A child with ADHD impulsivity might say no before they have fully processed what they are being asked. A child with PDA might say no as an instinctive self-protective response to a perceived demand. Both can look like defiance. Both are frequently misread as behavioural problems in school settings.
Experienced professionals look for whether the avoidance is pervasive across all settings and all people, whether there is a strong anxiety component with visible distress rather than apparent non-compliance, whether the avoidance extends to activities the child genuinely wants to do, and how the child responds to low-demand approaches compared to structured ones. A thorough assessment from a clinician experienced in both ADHD and the PDA profile is the most reliable way to disentangle the two — though many families find this genuinely difficult to access.
Strategies that work for children with both ADHD and PDA
When a child has both ADHD and a PDA profile, strategies need to work on two levels: reducing the demand-feel of interactions while also scaffolding executive function. This requires some care, because approaches that help with ADHD can sometimes increase PDA-driven avoidance if they are not framed carefully.
The low demand approach, which is central to supporting PDA, involves framing things as choices rather than instructions, reducing language around "have to," "must," and "need to," offering indirect routes to the same outcome ("the car is leaving in five minutes" rather than "get in the car now"), and reducing the overall number of demands on high-stress days.
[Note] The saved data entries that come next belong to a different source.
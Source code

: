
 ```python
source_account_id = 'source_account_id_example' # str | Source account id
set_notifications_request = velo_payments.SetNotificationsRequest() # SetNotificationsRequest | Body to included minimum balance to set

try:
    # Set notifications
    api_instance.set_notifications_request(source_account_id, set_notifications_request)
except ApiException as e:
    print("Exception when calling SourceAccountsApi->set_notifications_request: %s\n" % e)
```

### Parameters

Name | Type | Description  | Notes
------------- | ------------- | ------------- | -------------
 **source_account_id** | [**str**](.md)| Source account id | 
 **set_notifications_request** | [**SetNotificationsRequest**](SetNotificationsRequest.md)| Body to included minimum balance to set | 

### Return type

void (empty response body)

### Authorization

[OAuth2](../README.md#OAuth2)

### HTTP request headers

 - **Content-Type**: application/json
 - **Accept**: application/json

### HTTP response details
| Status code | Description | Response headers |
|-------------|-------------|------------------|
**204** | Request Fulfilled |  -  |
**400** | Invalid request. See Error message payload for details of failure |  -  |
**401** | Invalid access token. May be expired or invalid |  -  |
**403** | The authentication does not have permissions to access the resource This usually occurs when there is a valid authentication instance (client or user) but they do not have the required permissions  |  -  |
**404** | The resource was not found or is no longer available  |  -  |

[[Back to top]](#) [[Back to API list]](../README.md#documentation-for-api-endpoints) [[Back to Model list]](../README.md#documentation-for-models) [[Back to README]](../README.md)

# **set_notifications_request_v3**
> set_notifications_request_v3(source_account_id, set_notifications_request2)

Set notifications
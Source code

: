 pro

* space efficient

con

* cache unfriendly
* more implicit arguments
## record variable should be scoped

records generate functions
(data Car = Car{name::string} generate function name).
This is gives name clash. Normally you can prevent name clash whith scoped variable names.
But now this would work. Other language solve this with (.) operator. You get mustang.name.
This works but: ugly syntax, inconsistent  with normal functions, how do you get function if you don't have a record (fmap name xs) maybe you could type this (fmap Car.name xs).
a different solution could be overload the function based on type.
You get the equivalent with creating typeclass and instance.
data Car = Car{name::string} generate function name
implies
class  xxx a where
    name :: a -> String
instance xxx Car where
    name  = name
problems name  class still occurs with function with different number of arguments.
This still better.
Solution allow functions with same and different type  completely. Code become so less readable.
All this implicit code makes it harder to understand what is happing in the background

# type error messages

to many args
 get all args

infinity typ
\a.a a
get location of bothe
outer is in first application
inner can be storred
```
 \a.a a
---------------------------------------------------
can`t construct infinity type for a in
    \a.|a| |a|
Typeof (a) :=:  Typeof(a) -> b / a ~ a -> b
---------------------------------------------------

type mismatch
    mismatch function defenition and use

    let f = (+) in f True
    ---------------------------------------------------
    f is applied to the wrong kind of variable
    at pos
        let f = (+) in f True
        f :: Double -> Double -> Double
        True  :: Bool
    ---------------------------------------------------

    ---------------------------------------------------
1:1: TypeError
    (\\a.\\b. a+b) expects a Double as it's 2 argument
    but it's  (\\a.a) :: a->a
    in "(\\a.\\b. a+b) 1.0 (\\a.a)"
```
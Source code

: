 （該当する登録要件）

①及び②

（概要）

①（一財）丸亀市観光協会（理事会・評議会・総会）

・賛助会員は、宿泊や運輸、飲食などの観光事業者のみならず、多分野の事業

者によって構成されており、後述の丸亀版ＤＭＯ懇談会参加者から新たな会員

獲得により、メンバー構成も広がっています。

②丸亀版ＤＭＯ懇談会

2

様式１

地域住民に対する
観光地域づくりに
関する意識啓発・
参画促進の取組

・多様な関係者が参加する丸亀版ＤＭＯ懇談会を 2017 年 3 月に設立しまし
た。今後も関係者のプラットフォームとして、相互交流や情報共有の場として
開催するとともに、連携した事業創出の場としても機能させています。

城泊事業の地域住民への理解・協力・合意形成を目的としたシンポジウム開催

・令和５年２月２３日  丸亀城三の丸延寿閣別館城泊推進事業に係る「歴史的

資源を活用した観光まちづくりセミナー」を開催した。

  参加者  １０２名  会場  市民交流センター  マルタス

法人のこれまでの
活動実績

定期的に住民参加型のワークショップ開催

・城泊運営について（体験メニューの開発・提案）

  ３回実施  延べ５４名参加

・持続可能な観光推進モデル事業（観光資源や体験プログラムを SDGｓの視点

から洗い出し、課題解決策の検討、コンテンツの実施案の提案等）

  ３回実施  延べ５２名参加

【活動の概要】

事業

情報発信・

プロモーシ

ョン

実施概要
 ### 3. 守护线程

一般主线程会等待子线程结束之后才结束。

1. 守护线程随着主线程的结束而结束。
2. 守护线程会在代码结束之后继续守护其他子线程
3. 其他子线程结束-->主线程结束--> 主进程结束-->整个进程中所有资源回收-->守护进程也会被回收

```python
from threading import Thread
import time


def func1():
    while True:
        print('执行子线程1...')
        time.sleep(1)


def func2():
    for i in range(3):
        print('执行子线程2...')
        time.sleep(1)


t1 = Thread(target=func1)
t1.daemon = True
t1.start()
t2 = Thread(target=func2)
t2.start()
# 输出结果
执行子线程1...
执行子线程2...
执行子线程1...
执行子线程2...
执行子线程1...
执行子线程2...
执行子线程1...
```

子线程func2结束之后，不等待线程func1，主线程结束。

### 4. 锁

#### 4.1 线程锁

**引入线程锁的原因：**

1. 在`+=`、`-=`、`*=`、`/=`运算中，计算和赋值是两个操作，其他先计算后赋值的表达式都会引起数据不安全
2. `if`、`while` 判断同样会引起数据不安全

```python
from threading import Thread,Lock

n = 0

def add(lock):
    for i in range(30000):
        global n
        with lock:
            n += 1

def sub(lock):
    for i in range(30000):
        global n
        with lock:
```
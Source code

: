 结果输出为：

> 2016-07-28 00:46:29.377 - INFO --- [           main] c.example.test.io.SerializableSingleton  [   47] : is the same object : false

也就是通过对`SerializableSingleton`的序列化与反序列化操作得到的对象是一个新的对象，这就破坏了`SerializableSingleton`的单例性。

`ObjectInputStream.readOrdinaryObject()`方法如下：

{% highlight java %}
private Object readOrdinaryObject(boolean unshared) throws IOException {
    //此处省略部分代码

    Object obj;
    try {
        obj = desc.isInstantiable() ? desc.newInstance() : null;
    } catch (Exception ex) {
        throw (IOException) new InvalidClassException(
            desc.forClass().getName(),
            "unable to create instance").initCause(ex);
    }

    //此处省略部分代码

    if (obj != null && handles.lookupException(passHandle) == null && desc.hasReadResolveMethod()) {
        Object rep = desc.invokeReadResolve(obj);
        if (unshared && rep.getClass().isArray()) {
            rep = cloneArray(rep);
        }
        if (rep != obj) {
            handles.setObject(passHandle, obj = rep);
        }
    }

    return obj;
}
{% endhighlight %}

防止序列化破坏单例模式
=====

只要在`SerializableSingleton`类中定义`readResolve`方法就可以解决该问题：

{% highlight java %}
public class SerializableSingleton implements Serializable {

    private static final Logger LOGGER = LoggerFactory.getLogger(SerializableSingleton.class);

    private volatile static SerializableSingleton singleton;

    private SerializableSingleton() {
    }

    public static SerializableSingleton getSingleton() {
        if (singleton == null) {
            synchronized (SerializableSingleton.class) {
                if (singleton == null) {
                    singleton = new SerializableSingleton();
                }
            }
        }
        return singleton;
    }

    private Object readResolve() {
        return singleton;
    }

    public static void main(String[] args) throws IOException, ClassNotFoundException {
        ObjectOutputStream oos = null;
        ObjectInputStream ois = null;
Layered with ADHD support:
- Visual schedules work best when presented as information rather than instruction
- Tasks broken into steps are most effective when offered one at a time rather than all at once
- Timers can be useful as neutral information rather than as pressure or countdowns
- Movement and sensory regulation built into the day, rather than offered as rewards, tend to work better for children with both profiles
Collaborative problem-solving — working out together how something might happen, rather than issuing a top-down instruction — sits well across both profiles. The overlap between PDA and ADHD approaches is significant. Both benefit from flexibility, predictability at a broad level, and a relationship built on trust.
The key difference is that for PDA, the anxiety around the demand itself must be acknowledged and reduced first — before any executive function scaffolding can take effect. When schools and families understand both profiles together, the combination of low demand and gentle structure often unlocks progress that neither approach achieves alone.